Accumulating evidence indicates that weight loss alone, independent of macronutrient composition, can alleviate depressive symptoms [38]. Obesity is associated with chronic low-grade systemic inflammation, insulin resistance, and hypothalamic-pituitary-adrenal (HPA) axis dysregulation—physiological abnormalities that are also implicated in the pathophysiology of depression. Caloric restriction and subsequent weight loss have been shown to reduce circulating proinflammatory cytokines, improve insulin signaling, and normalize HPA axis activity, which collectively may confer antidepressant effects. Additionally, weight reduction has been associated with increased brain-derived neurotrophic factor (BDNF) expression and improved neurogenesis, further supporting its potential role in mood regulation. Clinical and preclinical studies have reported improvements in affective symptoms following weight loss through behavioral, dietary, or bariatric interventions, regardless of macronutrient profile. Therefore, future research employing pair-fed or weight-matched control paradigms will be critical to delineate the relative contributions of dietary composition versus energy balance and weight reduction in mediating the observed neurobehavioral effects. Taken together, our findings suggest that dietary fat reduction may reverse HFD-induced astrocytic deficits by suppressing hippocampal NF-κB signaling, thereby mitigating neuroinflammatory responses and associated depressive-like behaviors.
5. Conclusions
In conclusion, our findings demonstrate that reduction of dietary fat is sufficient to improve HFD-induced metabolic disorder, depressive-like behavior, and ventral hippocampal astrocytic impairments in mice. These results suggested that dietary fat reduction may serve as a promising non-pharmacological intervention for individuals suffering from comorbid metabolic disorders and depression. Further research, particularly in human populations, is needed to evaluate its translational relevance and therapeutic applicability.
Supplementary Materials
The following supporting information can be downloaded at: https://www.mdpi.com/article/10.3390/metabo15070485/s1, Supplementary Figure S1. Details of number of animals used in each experiment. Supplementary Figure S2. Effects of HFD on body weight, systemic glucose metabolism in mice. Supplementary Figure S3. Effects of HFD on exhibition of depression-like behaviors in mice. Supplementary Figure S4. Effects of the reduction of dietary fat on inflammatory factors in the hippocampus. Supplementary Figure S5. Effects of the reduction of dietary fat on astrocyte density in mice.
Author Contributions
C.-J.H. and Y.-J.C. performed the experiments and analyzed the data. K.-P.C. H.-H.C. , S.-F.T. and Y.-M.K. contributed to data interpretation and manuscript revision. Y.-W.C. supervised the project, interpreted the results, and drafted the manuscript. All authors have reviewed and approved the final version of the manuscript.
Funding
This work was funded by the Taiwan Ministry of Science and Technology [grant numbers MOST 106-2320-B-006-058-MY3 and MOST 109-2320-B-006-041-MY3]; and the Taiwan National Science and Technology Council [grant numbers NSTC 112-2320-B-006-029-MY3].

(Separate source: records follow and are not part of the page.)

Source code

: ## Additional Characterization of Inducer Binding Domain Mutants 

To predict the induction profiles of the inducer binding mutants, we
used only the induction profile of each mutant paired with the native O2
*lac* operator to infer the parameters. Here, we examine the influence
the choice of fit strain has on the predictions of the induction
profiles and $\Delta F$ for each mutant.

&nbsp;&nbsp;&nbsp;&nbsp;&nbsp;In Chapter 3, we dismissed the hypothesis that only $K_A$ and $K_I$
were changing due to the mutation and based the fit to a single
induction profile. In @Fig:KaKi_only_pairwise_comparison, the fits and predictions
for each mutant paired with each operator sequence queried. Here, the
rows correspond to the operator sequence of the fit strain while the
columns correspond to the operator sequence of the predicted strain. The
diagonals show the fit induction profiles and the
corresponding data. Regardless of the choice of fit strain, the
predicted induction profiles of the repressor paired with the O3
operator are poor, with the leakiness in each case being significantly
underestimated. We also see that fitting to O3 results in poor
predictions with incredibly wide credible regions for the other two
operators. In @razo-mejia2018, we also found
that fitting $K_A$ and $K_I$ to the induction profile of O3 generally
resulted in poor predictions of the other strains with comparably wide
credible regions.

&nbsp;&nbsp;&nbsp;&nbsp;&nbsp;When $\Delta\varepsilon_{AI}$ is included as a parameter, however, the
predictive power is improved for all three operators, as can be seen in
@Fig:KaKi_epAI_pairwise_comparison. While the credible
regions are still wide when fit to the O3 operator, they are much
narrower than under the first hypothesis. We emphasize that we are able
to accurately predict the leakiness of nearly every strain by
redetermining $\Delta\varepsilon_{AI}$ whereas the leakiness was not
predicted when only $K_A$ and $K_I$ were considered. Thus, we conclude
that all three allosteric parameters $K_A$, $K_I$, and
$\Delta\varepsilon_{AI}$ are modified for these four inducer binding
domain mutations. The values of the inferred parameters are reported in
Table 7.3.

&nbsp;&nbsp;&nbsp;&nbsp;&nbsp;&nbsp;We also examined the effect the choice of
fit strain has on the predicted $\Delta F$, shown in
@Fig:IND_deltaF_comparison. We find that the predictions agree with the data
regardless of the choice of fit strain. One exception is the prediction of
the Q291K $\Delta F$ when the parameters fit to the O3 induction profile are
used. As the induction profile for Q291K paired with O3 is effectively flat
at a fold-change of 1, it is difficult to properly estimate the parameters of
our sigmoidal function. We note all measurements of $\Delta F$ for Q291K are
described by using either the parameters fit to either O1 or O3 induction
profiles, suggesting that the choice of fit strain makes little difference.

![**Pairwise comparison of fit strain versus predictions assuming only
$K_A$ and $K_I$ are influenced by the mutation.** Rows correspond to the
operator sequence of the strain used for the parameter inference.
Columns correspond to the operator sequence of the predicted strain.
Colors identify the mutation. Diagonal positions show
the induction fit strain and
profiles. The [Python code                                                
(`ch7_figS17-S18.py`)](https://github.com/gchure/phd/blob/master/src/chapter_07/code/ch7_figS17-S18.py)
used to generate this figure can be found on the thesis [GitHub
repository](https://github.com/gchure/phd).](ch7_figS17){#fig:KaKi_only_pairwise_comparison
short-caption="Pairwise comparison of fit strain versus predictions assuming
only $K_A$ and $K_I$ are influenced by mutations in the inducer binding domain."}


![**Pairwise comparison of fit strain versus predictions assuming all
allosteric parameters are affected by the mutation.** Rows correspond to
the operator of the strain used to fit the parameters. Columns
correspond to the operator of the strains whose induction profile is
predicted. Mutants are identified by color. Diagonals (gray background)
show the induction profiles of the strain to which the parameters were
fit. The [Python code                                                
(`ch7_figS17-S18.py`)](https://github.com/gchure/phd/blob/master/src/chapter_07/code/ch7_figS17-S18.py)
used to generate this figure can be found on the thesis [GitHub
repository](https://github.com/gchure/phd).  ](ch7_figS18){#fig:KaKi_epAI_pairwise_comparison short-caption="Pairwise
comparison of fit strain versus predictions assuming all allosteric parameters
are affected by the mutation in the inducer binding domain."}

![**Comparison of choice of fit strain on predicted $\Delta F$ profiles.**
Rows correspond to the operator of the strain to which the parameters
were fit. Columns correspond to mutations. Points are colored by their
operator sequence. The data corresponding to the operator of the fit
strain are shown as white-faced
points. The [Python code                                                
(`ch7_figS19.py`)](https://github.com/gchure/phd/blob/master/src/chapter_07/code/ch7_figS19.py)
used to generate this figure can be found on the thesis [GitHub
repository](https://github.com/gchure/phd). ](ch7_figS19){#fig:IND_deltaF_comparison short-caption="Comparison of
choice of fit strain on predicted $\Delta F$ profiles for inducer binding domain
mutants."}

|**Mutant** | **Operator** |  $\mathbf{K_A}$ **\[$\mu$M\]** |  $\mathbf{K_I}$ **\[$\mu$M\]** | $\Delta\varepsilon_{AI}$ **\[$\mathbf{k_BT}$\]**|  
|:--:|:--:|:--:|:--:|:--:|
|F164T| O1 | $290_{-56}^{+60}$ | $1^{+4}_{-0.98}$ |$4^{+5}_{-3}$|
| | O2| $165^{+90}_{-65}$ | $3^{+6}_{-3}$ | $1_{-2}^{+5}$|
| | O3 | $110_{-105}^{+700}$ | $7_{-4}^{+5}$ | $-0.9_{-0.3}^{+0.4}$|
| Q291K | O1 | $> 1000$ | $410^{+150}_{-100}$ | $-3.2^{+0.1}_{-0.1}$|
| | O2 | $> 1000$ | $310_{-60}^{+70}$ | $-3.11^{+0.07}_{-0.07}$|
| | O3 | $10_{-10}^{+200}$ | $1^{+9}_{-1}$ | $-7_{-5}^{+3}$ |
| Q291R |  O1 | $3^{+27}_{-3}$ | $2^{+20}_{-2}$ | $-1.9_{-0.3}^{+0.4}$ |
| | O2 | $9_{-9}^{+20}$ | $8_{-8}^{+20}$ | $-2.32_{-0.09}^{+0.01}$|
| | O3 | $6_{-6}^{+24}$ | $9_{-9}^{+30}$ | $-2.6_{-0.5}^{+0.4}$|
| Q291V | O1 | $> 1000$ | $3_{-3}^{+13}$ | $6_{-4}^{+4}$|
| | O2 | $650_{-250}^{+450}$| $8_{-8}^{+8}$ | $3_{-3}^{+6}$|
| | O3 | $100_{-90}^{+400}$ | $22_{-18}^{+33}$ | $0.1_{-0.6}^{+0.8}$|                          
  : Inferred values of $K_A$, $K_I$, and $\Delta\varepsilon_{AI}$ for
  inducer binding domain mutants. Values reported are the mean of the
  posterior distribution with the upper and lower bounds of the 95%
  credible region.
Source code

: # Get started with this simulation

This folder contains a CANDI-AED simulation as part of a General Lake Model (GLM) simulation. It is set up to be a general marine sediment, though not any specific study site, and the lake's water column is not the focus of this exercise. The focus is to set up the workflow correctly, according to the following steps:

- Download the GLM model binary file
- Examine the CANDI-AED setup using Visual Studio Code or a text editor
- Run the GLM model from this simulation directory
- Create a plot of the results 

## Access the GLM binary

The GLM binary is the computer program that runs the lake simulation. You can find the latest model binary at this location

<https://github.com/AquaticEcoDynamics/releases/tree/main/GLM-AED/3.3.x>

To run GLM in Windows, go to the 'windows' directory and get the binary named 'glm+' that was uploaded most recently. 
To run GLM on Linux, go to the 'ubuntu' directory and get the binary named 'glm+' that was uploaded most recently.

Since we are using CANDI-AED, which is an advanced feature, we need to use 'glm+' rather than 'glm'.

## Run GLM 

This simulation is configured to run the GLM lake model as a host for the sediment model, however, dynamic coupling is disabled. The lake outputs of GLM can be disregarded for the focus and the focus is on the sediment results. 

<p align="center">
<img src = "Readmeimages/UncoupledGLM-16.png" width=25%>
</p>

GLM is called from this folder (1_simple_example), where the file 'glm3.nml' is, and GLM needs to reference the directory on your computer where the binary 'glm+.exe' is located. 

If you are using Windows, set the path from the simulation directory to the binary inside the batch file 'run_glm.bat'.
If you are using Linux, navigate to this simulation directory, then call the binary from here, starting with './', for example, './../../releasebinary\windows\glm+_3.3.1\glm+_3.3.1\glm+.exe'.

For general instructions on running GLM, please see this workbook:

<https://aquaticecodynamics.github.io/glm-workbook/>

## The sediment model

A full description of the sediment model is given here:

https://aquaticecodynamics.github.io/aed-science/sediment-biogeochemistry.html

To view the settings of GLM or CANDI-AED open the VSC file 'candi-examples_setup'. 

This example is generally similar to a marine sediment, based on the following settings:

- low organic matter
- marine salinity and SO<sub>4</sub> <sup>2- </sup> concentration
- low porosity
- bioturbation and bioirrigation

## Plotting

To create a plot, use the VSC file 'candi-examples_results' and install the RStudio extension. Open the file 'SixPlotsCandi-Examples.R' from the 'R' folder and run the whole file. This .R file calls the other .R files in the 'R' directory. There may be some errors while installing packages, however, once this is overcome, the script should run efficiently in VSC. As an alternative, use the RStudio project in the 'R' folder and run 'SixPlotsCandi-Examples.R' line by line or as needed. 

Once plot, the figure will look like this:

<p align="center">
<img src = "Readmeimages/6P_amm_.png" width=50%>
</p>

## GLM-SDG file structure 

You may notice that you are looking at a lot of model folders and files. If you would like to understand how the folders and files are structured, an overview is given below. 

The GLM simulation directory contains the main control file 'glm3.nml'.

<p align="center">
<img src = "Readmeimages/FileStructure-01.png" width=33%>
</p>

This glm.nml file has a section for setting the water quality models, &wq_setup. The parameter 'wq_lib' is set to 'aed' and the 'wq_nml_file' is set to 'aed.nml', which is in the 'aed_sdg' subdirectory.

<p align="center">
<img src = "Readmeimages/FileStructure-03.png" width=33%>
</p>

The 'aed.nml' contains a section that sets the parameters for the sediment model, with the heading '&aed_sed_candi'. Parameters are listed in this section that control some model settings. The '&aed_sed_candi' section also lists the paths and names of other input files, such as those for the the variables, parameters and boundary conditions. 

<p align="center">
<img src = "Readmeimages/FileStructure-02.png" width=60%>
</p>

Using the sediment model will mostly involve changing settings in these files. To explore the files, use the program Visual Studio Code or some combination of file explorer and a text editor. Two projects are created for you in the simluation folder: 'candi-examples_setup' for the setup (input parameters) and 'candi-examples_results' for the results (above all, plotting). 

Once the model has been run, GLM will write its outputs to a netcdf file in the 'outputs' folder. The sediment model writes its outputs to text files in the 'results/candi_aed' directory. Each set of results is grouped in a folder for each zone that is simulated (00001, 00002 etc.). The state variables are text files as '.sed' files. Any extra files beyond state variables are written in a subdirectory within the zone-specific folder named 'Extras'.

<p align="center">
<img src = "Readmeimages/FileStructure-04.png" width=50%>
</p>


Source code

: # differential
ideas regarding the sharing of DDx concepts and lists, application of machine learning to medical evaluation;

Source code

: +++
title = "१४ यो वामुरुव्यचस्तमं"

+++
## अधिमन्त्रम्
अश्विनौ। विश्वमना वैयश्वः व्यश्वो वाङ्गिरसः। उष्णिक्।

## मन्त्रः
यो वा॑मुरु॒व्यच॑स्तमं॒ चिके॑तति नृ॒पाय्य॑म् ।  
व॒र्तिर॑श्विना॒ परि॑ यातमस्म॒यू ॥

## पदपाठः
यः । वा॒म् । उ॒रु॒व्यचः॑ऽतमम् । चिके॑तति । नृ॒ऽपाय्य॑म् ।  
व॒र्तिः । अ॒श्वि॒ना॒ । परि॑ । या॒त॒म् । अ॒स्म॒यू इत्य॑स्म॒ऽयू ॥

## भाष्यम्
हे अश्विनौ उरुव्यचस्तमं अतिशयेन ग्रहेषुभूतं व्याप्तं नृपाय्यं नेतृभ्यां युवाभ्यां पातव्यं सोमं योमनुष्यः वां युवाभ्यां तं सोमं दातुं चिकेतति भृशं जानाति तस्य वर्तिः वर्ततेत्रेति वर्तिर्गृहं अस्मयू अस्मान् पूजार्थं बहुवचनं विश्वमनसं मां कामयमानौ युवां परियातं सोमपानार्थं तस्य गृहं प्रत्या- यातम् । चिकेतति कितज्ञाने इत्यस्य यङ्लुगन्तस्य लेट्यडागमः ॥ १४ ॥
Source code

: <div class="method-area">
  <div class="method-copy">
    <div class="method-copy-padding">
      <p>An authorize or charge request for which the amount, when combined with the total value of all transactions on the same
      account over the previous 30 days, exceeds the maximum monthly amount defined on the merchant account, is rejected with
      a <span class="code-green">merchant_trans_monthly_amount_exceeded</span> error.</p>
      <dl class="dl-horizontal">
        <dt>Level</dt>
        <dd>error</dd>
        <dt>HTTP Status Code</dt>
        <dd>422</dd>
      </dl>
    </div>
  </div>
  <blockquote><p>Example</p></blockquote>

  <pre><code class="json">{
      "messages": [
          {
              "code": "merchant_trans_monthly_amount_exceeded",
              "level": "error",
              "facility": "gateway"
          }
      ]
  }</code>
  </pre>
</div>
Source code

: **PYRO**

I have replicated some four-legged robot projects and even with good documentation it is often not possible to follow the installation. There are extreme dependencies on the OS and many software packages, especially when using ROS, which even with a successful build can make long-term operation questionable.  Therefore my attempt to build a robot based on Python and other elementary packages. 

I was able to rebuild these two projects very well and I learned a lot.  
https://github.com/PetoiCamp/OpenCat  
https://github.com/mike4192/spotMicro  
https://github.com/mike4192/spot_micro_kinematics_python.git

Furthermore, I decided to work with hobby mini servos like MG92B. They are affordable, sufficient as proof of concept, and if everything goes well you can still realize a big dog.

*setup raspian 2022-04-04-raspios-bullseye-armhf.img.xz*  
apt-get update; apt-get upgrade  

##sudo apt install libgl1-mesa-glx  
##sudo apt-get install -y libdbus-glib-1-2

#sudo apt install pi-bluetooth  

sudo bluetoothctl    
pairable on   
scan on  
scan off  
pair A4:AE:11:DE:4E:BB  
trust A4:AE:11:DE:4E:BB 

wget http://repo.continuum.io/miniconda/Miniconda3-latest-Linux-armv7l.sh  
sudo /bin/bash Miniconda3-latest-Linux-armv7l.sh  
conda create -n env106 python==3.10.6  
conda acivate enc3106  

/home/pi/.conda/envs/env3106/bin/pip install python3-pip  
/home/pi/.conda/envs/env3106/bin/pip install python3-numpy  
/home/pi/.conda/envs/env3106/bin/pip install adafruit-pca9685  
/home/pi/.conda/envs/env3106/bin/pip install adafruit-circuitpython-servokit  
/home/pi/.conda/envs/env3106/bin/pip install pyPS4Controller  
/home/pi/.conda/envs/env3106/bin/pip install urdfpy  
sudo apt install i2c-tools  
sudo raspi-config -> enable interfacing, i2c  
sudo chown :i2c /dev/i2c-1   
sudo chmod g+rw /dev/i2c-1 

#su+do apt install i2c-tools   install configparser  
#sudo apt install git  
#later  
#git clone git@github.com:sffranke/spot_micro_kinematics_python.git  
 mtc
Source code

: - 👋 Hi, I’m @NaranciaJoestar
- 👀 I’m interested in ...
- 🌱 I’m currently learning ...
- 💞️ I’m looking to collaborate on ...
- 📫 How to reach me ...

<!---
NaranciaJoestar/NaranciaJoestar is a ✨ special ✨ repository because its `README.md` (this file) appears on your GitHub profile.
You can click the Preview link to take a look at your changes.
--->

Institutional Review Board Statement
The animal study protocol was approved by the Institutional Animal Care and Use Committees (IACUC) of National Cheng Kung University (protocol code: 109148, approval date: 2020-02-27 ).” for studies involving animals.
Informed Consent Statement
Not applicable.
Data Availability Statement
The original contributions presented in this study are included in the article/Supplementary Material. Further inquiries can be directed to the corresponding author(s).
Acknowledgments
We thank the technical services from the Bio-image Core Facility of the National Core Facility Program for Biotechnology, Ministry of Science and Technology, Taiwan.
Conflicts of Interest
The authors declare no conflicts of interest.
References
- Collaborators GBDO; Afshin, A.; Forouzanfar, M.H.; Reitsma, M.B.; Sur, P.; Estep, K.; Lee, A.; Marczak, L.; Mokdad, A.H.; Moradi-Lakeh, M.; et al. Health Effects of Overweight and Obesity in 195 Countries over 25 Years. N. Engl. J. Med. 2017, 377, 13–27. [Google Scholar] [PubMed]
- Heymsfield, S.B.; Wadden, T.A. Mechanisms, Pathophysiology, and Management of Obesity. N. Engl. J. Med. 2017, 376, 254–266. [Google Scholar] [CrossRef] [PubMed]
- Hasin, D.S.; Sarvet, A.L.; Meyers, J.L.; Saha, T.D.; Ruan, W.J.; Stohl, M.; Grant, B.F. Epidemiology of Adult DSM-5 Major Depressive Disorder and Its Specifiers in the United States. JAMA Psychiatry 2018, 75, 336–346. [Google Scholar] [CrossRef] [PubMed]
- Pratt, L.A.; Brody, D.J. Depression and obesity in the U.S. adult household population, 2005–2010. NCHS Data Brief. 2014, 167, 1–8. [Google Scholar]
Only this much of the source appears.